2001: Peugeot 307 und 307 SW als Hochdach-Lifestylekombi

2004: Peugeot 1007 als erster europäischer Serien-Pkw mit elektrischen Schiebetüren. Zugleich Einführung des zusätzlichen Zahlencodes mit einer ,,Doppel-Null". Marktstart für den Peugeot 407

2005: Als erstes Ergebnis einer Kooperation mit Toyota entspringt der Peugeot 107. Kooperationsabkommen mit Mitsubishi für SUV

2006: Neuer Kleinwagen Peugeot 207

2007: Neue Modelle sind der Peugeot 308 und der 4007 als erster SUV (aus Kooperation mit Mitsubishi und Schwestermodell des Mitsubishi Outlander).

2009: Als Parallelmodell zum Mitsubishi i-MiEV wird Peugeot iOn vorgestellt. Serienstart im Jahr 2010. Neu sind die Baureihen 3008 (schon seit dem Vorjahr) und 5008 sowie der 206+ als Evolution des mit bis dahin 6,5 Millionen Einheiten erfolgreichsten Peugeot aller Zeiten, also des 206. Sieg des Peugeot 908 HDI FAP bei den 24 Stunden von Le Mans

2010: Sportcoupé Peugeot RCZ wird präsentiert.

2012: Einführung Peugeot 208 und des kleinen Crossovers 2008. Weltweit erster Diesel-Hybrid-Pkw in Serie ist der Peugeot 3008 HYbrid4. Peugeot entscheidet in Zukunft die Standardmodelle nur noch auf ,,1" bzw. ,,8" enden zu lassen. So heißt der Nachfolger des aktuellen 308 ab 2013 wieder 308, bzw. der Nachfolger des 107 ab 2014 nun 108. Preisgünstigere Modelle wie das Weltauto 301 tragen die ,,1" im Code  

2014: Der chinesische Autobauer Dongfeng Motors sichert sich Anteile am kriselnden Konzern PSA Peugeot Citroen. China wird größter Absatzmarkt für den Peugeot 508, der dort auch produziert wird (parallel zur europäischen Produktion). Der Peugeot 108 wird eingeführt als Schwestermodell von Citroen C1 und Toyota Aygo.

2016: Die Modelle Peugeot 3008 und 5008 werden in zweiter Generation vorgestellt.

2017: Seit Sommer 2017 ist der PSA-Konzern wie zuletzt von 2007 bis 2010 hinter Volkswagen der zweitgrößte Autobauer Europas. Der PSA-Konzern übernimmt die Autobauer Opel und Vauxhall von amerikanischen General-Motors-Konzern (GM).

2018: Der Peugeot 508 wird in zweiter Generation eingeführt und der neue Peugeot Rifter ersetzt die bisherige Pkw-Version des Partner.

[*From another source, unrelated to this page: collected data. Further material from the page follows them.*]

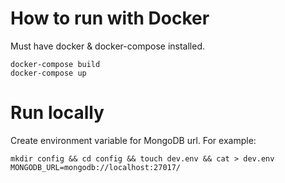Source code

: # How to run with Docker
Must have docker & docker-compose installed.

    docker-compose build
    docker-compose up

# Run locally
Create environment variable for MongoDB url. For example:

    mkdir config && cd config && touch dev.env && cat > dev.env MONGODB_URL=mongodb://localhost:27017/
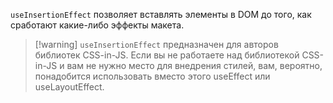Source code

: `useInsertionEffect` позволяет вставлять элементы в DOM до того, как сработают какие-либо эффекты макета.

>[!warning] `useInsertionEffect` предназначен для авторов библиотек CSS-in-JS. 
>Если вы не работаете над библиотекой CSS-in-JS и вам не нужно место для внедрения стилей, вам, вероятно, понадобится использовать вместо этого useEffect или useLayoutEffect.

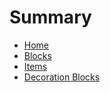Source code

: # Summary

* [Home](Home.md)
* [Blocks](Blocks.md)
* [Items](Items.md)
* [Decoration Blocks](DecorationBlocks.md)
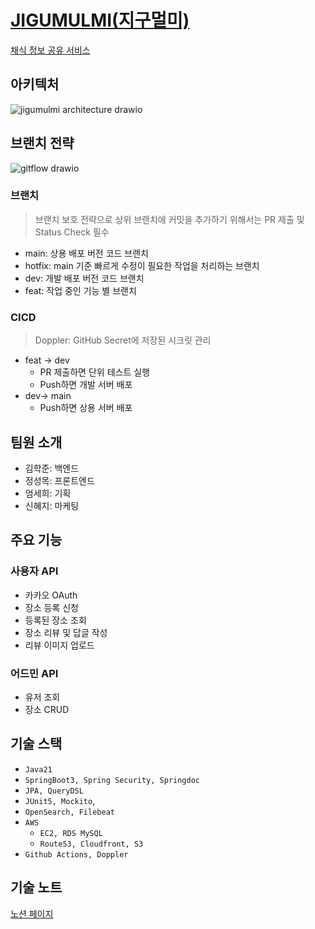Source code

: # [JIGUMULMI(지구멀미)](https://www.jigumulmi.com/)
[채식 정보 공유 서비스](https://developerjoseph.notion.site/dfea728380654c84b4b898b63e411707)
## 아키텍처
![jigumulmi architecture drawio](https://github.com/user-attachments/assets/bb18c5bb-19d7-4be8-b5d1-a0d43226c83a)
## 브랜치 전략
![gitflow drawio](https://github.com/user-attachments/assets/d2ef2ce6-b54a-460e-a0fb-b92fb18dca54)
### 브랜치
> 브랜치 보호 전략으로 상위 브랜치에 커밋을 추가하기 위해서는 PR 제출 및 Status Check 필수
- main: 상용 배포 버전 코드 브랜치
- hotfix: main 기준 빠르게 수정이 필요한 작업을 처리하는 브랜치
- dev: 개발 배포 버전 코드 브랜치
- feat: 작업 중인 기능 별 브랜치
### CICD
> Doppler: GitHub Secret에 저장된 시크릿 관리
- feat -> dev
  - PR 제출하면 단위 테스트 실행
  - Push하면 개발 서버 배포
- dev-> main
  - Push하면 상용 서버 배포
## 팀원 소개
- 김학준: 백엔드
- 정성목: 프론트엔드
- 엄세희: 기획
- 신혜지: 마케팅
## 주요 기능
### 사용자 API
- 카카오 OAuth
- 장소 등록 신청
- 등록된 장소 조회
- 장소 리뷰 및 답글 작성
- 리뷰 이미지 업로드
### 어드민 API
- 유저 조회
- 장소 CRUD
## 기술 스택
- `Java21`
- `SpringBoot3, Spring Security, Springdoc`
- `JPA, QueryDSL`
- `JUnit5, Mockito`,
- `OpenSearch, Filebeat`
- `AWS`
  - `EC2, RDS MySQL`
  - `Route53, Cloudfront, S3`
- `Github Actions, Doppler`
## 기술 노트
[노션 페이지](https://developerjoseph.notion.site/6aec3d72c3d641c4a98ba4a55d069536?v=f9513eb4d2644809927f5ab0ca5236ff)
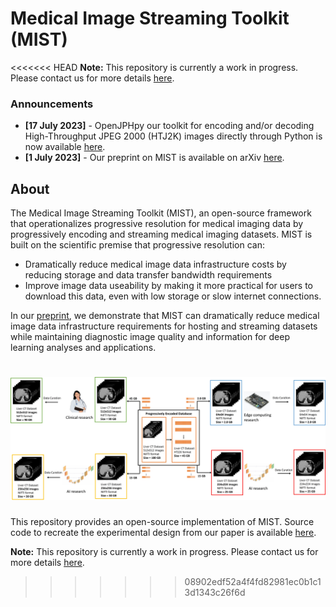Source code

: # Medical Image Streaming Toolkit (MIST)

<<<<<<< HEAD
**Note:** This repository is currently a work in progress. Please contact us for more details [here](mailto:pkulkarni@som.umaryland.edu,vparekh@som.umaryland.edu).

### Announcements

- **[17 July 2023]** - OpenJPHpy our toolkit for encoding and/or decoding High-Throughput JPEG 2000 (HTJ2K) images directly through Python is now available [here](https://github.com/UM2ii/openjphpy).
- **[1 July 2023]** - Our preprint on MIST is available on arXiv [here](https://arxiv.org/pdf/2307.00438.pdf).

## About

The Medical Image Streaming Toolkit (MIST), an open-source framework that operationalizes progressive resolution for medical imaging data by progressively encoding and streaming medical imaging datasets. MIST is built on the scientific premise that progressive resolution can:
- Dramatically reduce medical image data infrastructure costs by reducing storage and data transfer bandwidth requirements
- Improve image data useability by making it more practical for users to download this data, even with low storage or slow internet connections. 

In our [preprint](https://arxiv.org/pdf/2307.00438.pdf), we demonstrate that MIST can dramatically reduce medical image data infrastructure requirements for hosting and streaming datasets while maintaining diagnostic image quality and information for deep learning analyses and applications.

![test](./assets/example.jpg)
=======
This repository provides an open-source implementation of MIST. Source code to recreate the experimental design from our paper is available [here](https://github.com/UM2ii/MIST_Paper).

**Note:** This repository is currently a work in progress. Please contact us for more details [here](mailto:pkulkarni@som.umaryland.edu,vparekh@som.umaryland.edu).
>>>>>>> 08902edf52a4f4fd82981ec0b1c13d1343c26f6d
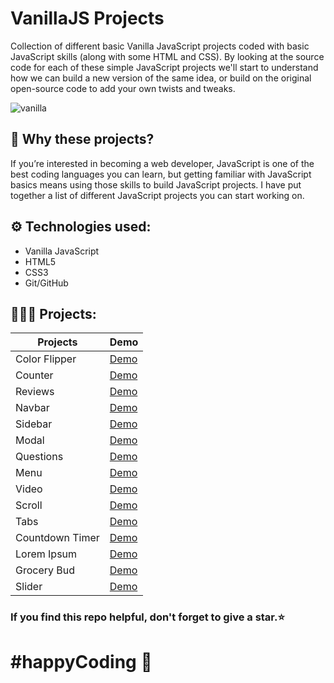 # VanillaJS Projects

Collection of different basic Vanilla JavaScript projects coded with basic JavaScript skills (along with some HTML and CSS). By looking at the source code for each of these simple JavaScript projects we'll start to understand how we can build a new version of the same idea, or build on the original open-source code to add your own twists and tweaks.

![vanilla](https://user-images.githubusercontent.com/33395312/83944060-801c9c80-a820-11ea-97d9-485b1a930915.png)

## 🤷 Why these projects?

<p> If you’re interested in becoming a web developer, JavaScript is one of the best coding languages you can learn, but getting familiar with JavaScript basics means using those skills to build JavaScript projects. I have put together a list of different JavaScript projects you can start working on. </p>

## ⚙️ Technologies used:

- Vanilla JavaScript
- HTML5
- CSS3
- Git/GitHub

## 👩🏼‍💻 Projects:

| Projects                | Demo                                                                                |
| ----------------------- | ----------------------------------------------------------------------------------- |
| Color Flipper           | <a href="https://vannilla-js-basic-project-1-background-color.netlify.app/">Demo</a>|
| Counter                 | <a href="https://vanilla-js-basic-project-2-simple-counter.netlify.app/">Demo</a>   |
| Reviews                 | <a href="https://vanilla-js-basic-project-3-reviews.netlify.app/">Demo</a>          |
| Navbar                  | <a href="https://vanilla-js-basic-project-4-navbar.netlify.app/">Demo</a>           |
| Sidebar                 | <a href="https://vanilla-js-basic-project-5-sidebar.netlify.app/">Demo</a>          |
| Modal                   | <a href="https://vanilla-js-basic-project-6-modal.netlify.app/">Demo</a>            |
| Questions               | <a href="https://vanilla-js-basic-project-7-questions.netlify.app/">Demo</a>        |
| Menu                    | <a href="https://vanilla-js-basic-project-8-menu.netlify.app/">Demo</a>             |
| Video                   | <a href="https://vannilla-js-basic-project-9-video-preloader.netlify.app/">Demo</a> |
| Scroll                  | <a href="https://vannilla-js-basic-project-10-scroll.netlify.app/">Demo</a>         |
| Tabs                    | <a href="https://vannilla-js-basic-project-11-tabs.netlify.app/">Demo</a>           |
| Countdown Timer         | <a href="https://vannilla-js-basic-project-12-countdown.netlify.app/">Demo</a>      |
| Lorem Ipsum             | <a href="https://vannilla-js-basic-project-13-lorem-ipsum.netlify.app/">Demo</a>    |
| Grocery Bud             | <a href="https://vannilla-js-basic-project-14-grocery-bud.netlify.app/">Demo</a>    |
| Slider                  | <a href="https://vannilla-js-basic-project-15-slider.netlify.app/">Demo</a>         |



### If you find this repo helpful, don't forget to give a star.⭐

# #happyCoding 🚀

2019: Peugeot feiert 130 Jahre Automobilproduktion. Der PSA-Konzern und FCA Fiat Chrysler Automobiles kündigen ihre Absicht zum Zusammenschluss an. Mit dem e-208 lanciert Peugeot einen vollelektrischen Kleinwagen als Schwestermodell zum Opel Corsa-e. Nicht nur der Peugeot 208 wird erneuert, auch der Crossover 2008 wird in zweiter Generation vorgestellt. Peugeot Deutschland wechselt den Standort von Köln in die Opel-Stadt Rüsselsheim.

Wichtige Modellreihen:

Peugeot 104 (ab 1972), 106 (ab 1991), 107 (ab 2005), 108 (ab 2014).

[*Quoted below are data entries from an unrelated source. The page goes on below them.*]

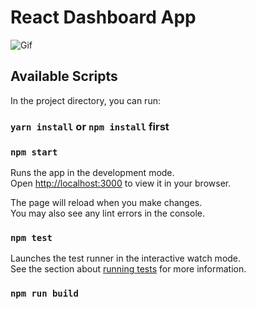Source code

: # React Dashboard App

![Gif]([https://github.com/simskberna/react-dasboard-app/src/assets/react-dashboard-app.gif](https://github.com/simskberna/react-dasboard-app/blob/main/src/assets/react-dashboard-app.gif))


## Available Scripts

In the project directory, you can run:
### `yarn install` or `npm install` first
### `npm start`

Runs the app in the development mode.\
Open [http://localhost:3000](http://localhost:3000) to view it in your browser.

The page will reload when you make changes.\
You may also see any lint errors in the console.

### `npm test`

Launches the test runner in the interactive watch mode.\
See the section about [running tests](https://facebook.github.io/create-react-app/docs/running-tests) for more information.

### `npm run build`


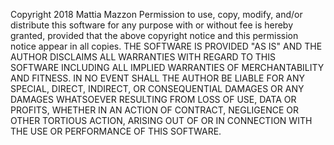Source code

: Copyright 2018 Mattia Mazzon 
Permission to use, copy, modify, and/or distribute this software for any purpose with or without fee is hereby granted, provided that the above copyright notice and this permission notice appear in all copies. 
THE SOFTWARE IS PROVIDED "AS IS" AND THE AUTHOR DISCLAIMS ALL WARRANTIES WITH REGARD TO THIS SOFTWARE INCLUDING ALL IMPLIED WARRANTIES OF MERCHANTABILITY AND FITNESS. IN NO EVENT SHALL THE AUTHOR BE LIABLE FOR ANY SPECIAL, DIRECT, INDIRECT, OR CONSEQUENTIAL DAMAGES OR ANY DAMAGES WHATSOEVER RESULTING FROM LOSS OF USE, DATA OR PROFITS, WHETHER IN AN ACTION OF CONTRACT, NEGLIGENCE OR OTHER TORTIOUS ACTION, ARISING OUT OF OR IN CONNECTION WITH THE USE OR PERFORMANCE OF THIS SOFTWARE. 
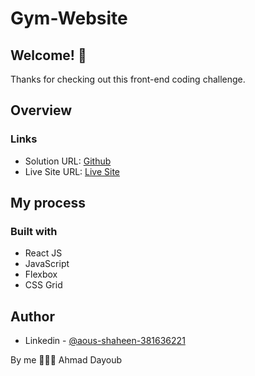 # Gym-Website

## Welcome! 👋
Thanks for checking out this front-end coding challenge.

## Overview


### Links

- Solution URL: [Github](https://github.com/AhmadDayoub/Gym-Website)
- Live Site URL: [Live Site](majestic-chebakia-f68ada.netlify.app)

## My process

### Built with

- React JS
- JavaScript
- Flexbox
- CSS Grid


## Author

- Linkedin - [@aous-shaheen-381636221](linkedin.com/in/ahmad-dayoub-)


By me 🚀🚀🚀
Ahmad Dayoub

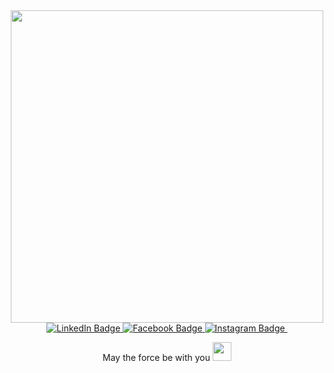 <div id="header" align="center">
  <img src="https://media.giphy.com/media/x9DVHBmO750Ji/giphy.gif?cid=ecf05e47app1q2qop4ygq9mrdxle2q2yr7rqb17nlu2xy9zc&rid=giphy.gif&ct=g" width="500"/>
  <div id="badges">
  <a href="your-linkedin-URL">
    <img src="https://img.shields.io/badge/LinkedIn-blue?style=for-the-badge&logo=linkedin&logoColor=white" alt="LinkedIn Badge"/>
  </a>
  <a href="your-youtube-URL">
    <img src="https://img.shields.io/badge/YouTube-red?style=for-the-badge&logo=youtube&logoColor=white" alt="Facebook Badge"/>
  </a>
  <a href="your-twitter-URL">
    <img src="https://img.shields.io/badge/Instagram-pink?style=for-the-badge&logo=instagram&logoColor=white" alt="Instagram Badge"/>
  </a>
    <img src="https://komarev.com/ghpvc/?username=LukeMenti&style=flat-square&color=blue" alt=""/>
    
  May the force be with you
  <img src="[https://media.giphy.com/media/hvRJCLFzcasrR4ia7z/giphy.gif]" width="30px"/>
</h1>
</div>
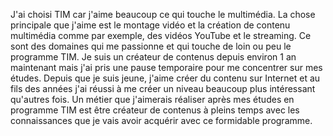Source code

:  J'ai choisi TIM car j'aime beaucoup ce qui touche le multimédia. La chose principale que j'aime est le montage vidéo et la création de contenu multimédia comme par exemple, des vidéos YouTube et le streaming. Ce sont des domaines qui me passionne et qui touche de loin ou peu le programme TIM. Je suis un créateur de contenus depuis environ 1 an maintenant mais j'ai pris une pause temporaire pour me concentrer sur mes études. Depuis que je suis jeune, j'aime créer du contenu sur Internet et au fils des années j'ai réussi à me créer un niveau beaucoup plus intéressant qu'autres fois. Un métier que j'aimerais réaliser après mes études en programme TIM est être créateur de contenus à pleins temps avec les connaissances que je vais avoir acquérir avec ce formidable programme.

Peugeot 201 (ab 1929), 202 (ab 1938), 203 (ab 1948), 204 (ab 1965), 205 (ab 1983), 206 (ab 1998), 207 (ab 2006), 208 (ab 2012), 208 zweite Generation (ab 2019).

Peugeot 301 (ab 1932), 302 (ab 1936), 304 (ab 1969), 305 (ab 1977), 306 (ab 1993), 307 (ab 2001), 308 (ab 2007), 309 (ab 1985).

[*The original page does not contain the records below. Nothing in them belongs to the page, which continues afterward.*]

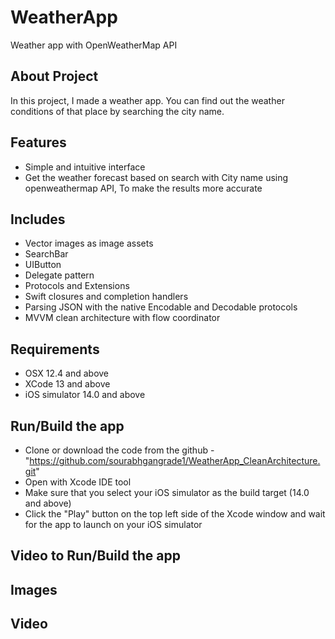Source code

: # WeatherApp
Weather app with OpenWeatherMap API

## About Project
In this project, I made a weather app. You can find out the weather conditions of that place by searching the city name.


## Features
- Simple and intuitive interface
- Get the weather forecast based on search with City name using openweathermap API, To make the results more accurate


## Includes

* Vector images as image assets
* SearchBar
* UIButton
* Delegate pattern
* Protocols and Extensions
* Swift closures and completion handlers
* Parsing JSON with the native Encodable and Decodable protocols 
* MVVM clean architecture with flow coordinator

##  Requirements

* OSX 12.4 and above <br>
* XCode 13 and above
* iOS simulator 14.0 and above

##  Run/Build the app
* Clone or download the code from the github - "https://github.com/sourabhgangrade1/WeatherApp_CleanArchitecture.git"
* Open with Xcode IDE tool
* Make sure that you select your iOS simulator as the build target (14.0 and above)
* Click the "Play" button on the top left side of the Xcode window and wait for the app to launch on your iOS simulator

##  Video to Run/Build the app

## Images

## Video
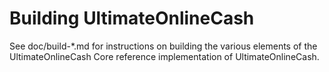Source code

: Building UltimateOnlineCash
================

See doc/build-*.md for instructions on building the various
elements of the UltimateOnlineCash Core reference implementation of UltimateOnlineCash.
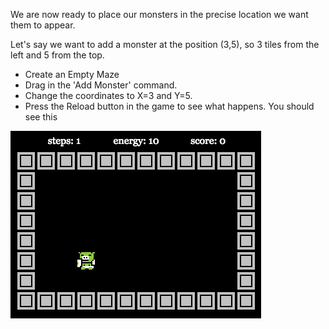 We are now ready to place our monsters in the precise location we want them to appear.

Let's say we want to add a monster at the position (3,5), so 3 tiles from the left and 5 from the top. 

- Create an Empty Maze
- Drag in the 'Add Monster' command.
- Change the coordinates to X=3 and Y=5.
- Press the Reload button in the game to see what happens. You should see this

![](.guides/img/one-monster.png)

Peugeot 401 (ab 1934), 402 (ab 1935), 403 (ab 1955), 404 (ab 1960), 405 (ab 1987), 406 (ab 1995), 407 (ab 2004), 408 (ab 2010).

Peugeot 504 (ab 1968), 505 (ab 1979), 508 (ab 2010), 508 zweite Generation (ab 2018).

Peugeot 601 (ab 1934), 604 (ab 1975), 605 (ab 1989), 607 (ab 1999).

Peugeot 806 (ab 1994), 807 (ab 2002).

Peugeot 905, Renn-Sportwagen (ab 1990), 908 (ab 2007).

Peugeot 1007 (ab 2004), 2008 (ab 2013), 2008 zweite Generation (ab 2019), 3008 (ab 2008), 3008 zweite Generation (ab 2016), 4007 (ab 2007), 4008 (ab 2012), 5008 (ab 2009), 5008 zweite Generation (ab 2016).

Peugeot Bipper (ab 2007), Boxer (ab 1981), Expert (ab 1995), iOn (ab 2010), Partner (ab 1996), Rifter (ab 2018), RCZ (ab 2010), Traveller (ab 2016), VLV (ab 1941).